Steel Magnolias

In days of old the Islamic world had Harems. In modern western society we have Beauty Salons. Both, I suspect, serve very similar functions. They are both exclusively the domains of women. Men are excluded and under normal circumstances would not want admission. Steel Magnolias is a glimpse into this world of sisterhood. The play is set in a home based beauty parlor in Chinquapin, Louisiana and is an exploration of the lives and transformations of the six protagonists over a three year period. Annelle (Hannah Van Der Roest) is the young miss fresh out of school trying to come to terms with an unsatisfactory relationship and is desperately seeking employment and independence. Hairdressing in Truvy’s salon is the first step in her transformation from naivety through worldliness to born-again Christianity.

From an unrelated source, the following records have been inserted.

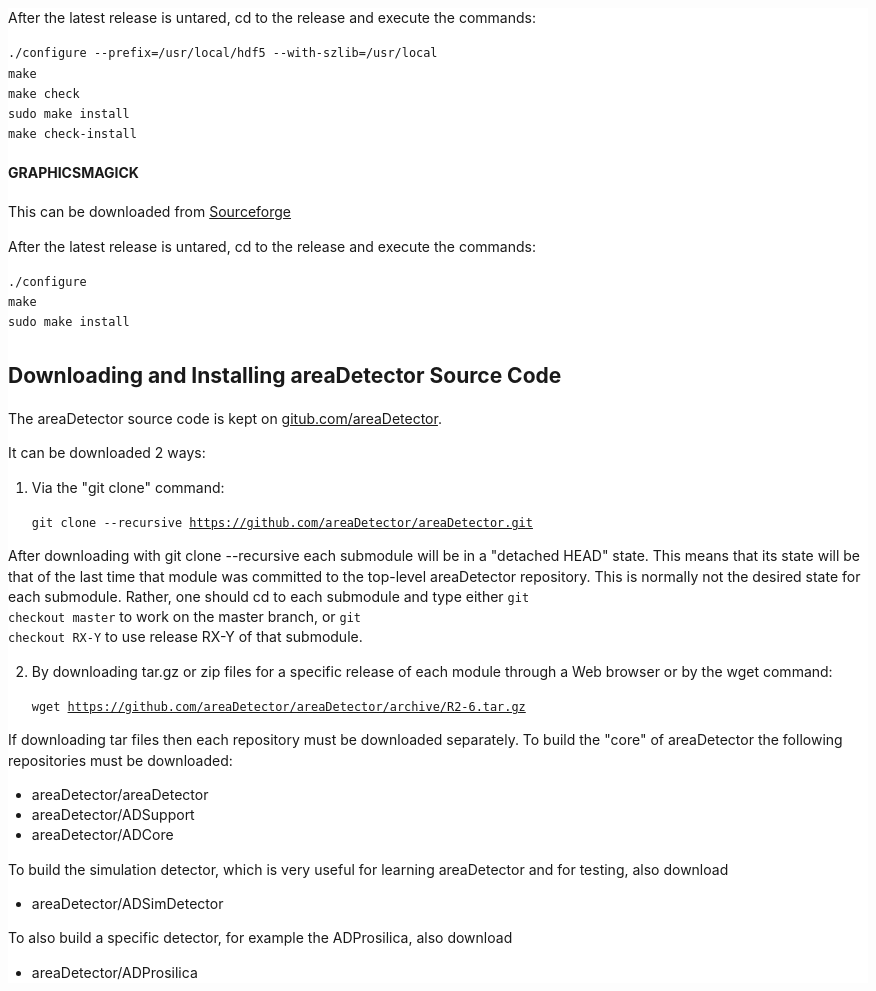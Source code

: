 After the latest release is untared, cd to the release and execute the commands:

    ./configure --prefix=/usr/local/hdf5 --with-szlib=/usr/local
    make
    make check   
    sudo make install
    make check-install

#### GRAPHICSMAGICK
    
This can be downloaded from 
[Sourceforge](https://sourceforge.net/projects/graphicsmagick)

After the latest release is untared, cd to the release and execute the commands:

    ./configure
    make
    sudo make install


Downloading and Installing areaDetector Source Code
---------------------------------------------------

The areaDetector source code is kept on
[gitub.com/areaDetector](https://github.com/areaDetector).
     
It can be downloaded 2 ways:

1. Via the "git clone" command:

    <code>git clone --recursive https://github.com/areaDetector/areaDetector.git</code>

After downloading with git clone --recursive each submodule will be in a "detached HEAD" state.  This means
that its state will be that of the last time that module was committed to the top-level areaDetector repository.
This is normally not the desired state for each submodule.  Rather, one should cd to each submodule and type either
<code>git checkout master</code> to work on the master branch, or <code>git checkout RX-Y</code> to use release
RX-Y of that submodule.

2. By downloading tar.gz or zip files for a specific release of each module
   through a Web browser or by the wget command:

    <code>wget https://github.com/areaDetector/areaDetector/archive/R2-6.tar.gz</code>
    
If downloading tar files then each repository must be downloaded separately. To
build the "core" of areaDetector the following repositories must be downloaded:

* areaDetector/areaDetector
* areaDetector/ADSupport
* areaDetector/ADCore

To build the simulation detector, which is very useful for learning areaDetector and for testing,
also download
* areaDetector/ADSimDetector

To also build a specific detector, for example the ADProsilica, also download
* areaDetector/ADProsilica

Shelby (Kirsten Kasner) could be a stereotypical prom queen. In this instance she is an attractive young woman with an obsession for the colour pink and suffering from a very serious diabetic condition. She gets married, and against medical advice has a child and ends up with terminal renal disease. Throughout the process she goes through her own emotional and physical transformations that include a hair make over and dealing with the outcomes of her decisions.  M’Lynn (Michelle McCue) is her long suffering mother who tries to deal with the decisions of her willful daughter and is left to cope with the consequences. Among the constellation of characters there is Clairee (Elizabeth Ross). A very attractive wealthy matron who starts out as an avid football fan and ends up as a radio station owner. Ouiser (Joanne Wilkinson) is the eccentric in the pack. She behaves the way she does because people expect her to wear outlandish hats, clothes and act as a crazy old lady. That’s what people expect so that’s what they get. Despite that, this crazy old lady does undergo some moderation of her eccentricities within the the turmoil of the Salon. Truvy (Susan Hanson) seems to be the least affected by change. She reacts to the constellation of characters that inhabit her salon but she under goes no significant changes or transformations. In fact she doesn’t even get her hair done. She seems to be the rock solid centre of what is after all her salon. She’s a hairdresser and therefore it’s her business to bring about change. “There is no such thing as natural beauty”, or so she thinks. So in addition  to the meaningful personal transformations of the protagonists there is the manic outcomes of the hair styling process and the behavior of the patrons and their families (including the gun toting husband of M’lynn and Ouiser’s hairless dog – all of whom are off stage).

Here are some images from the life and times of Steel Magnolias:


The play STEEL MAGNOLIAS, written by Robert Harling and directed by Bob McCue is playing at the the Studio / Stage Door in Cranbrook. The shows are Friday and Saturday of November 16th and 17th of November, Wednesday to Saturday November 21-24th, 2012 and Wednesday to Saturday November 28, 29, 30 and December 1, 2012. All shows are at 8pm and Tickets are available from Lotus Books.


2 thoughts on “Steel Magnolias

  1. Fabulous review and pics; captured the kernel so to speak but still peaked interest. Thanks, i prompted for this , so loved to hear/see the reviews…I also auditioned, but the play was cast perfectly.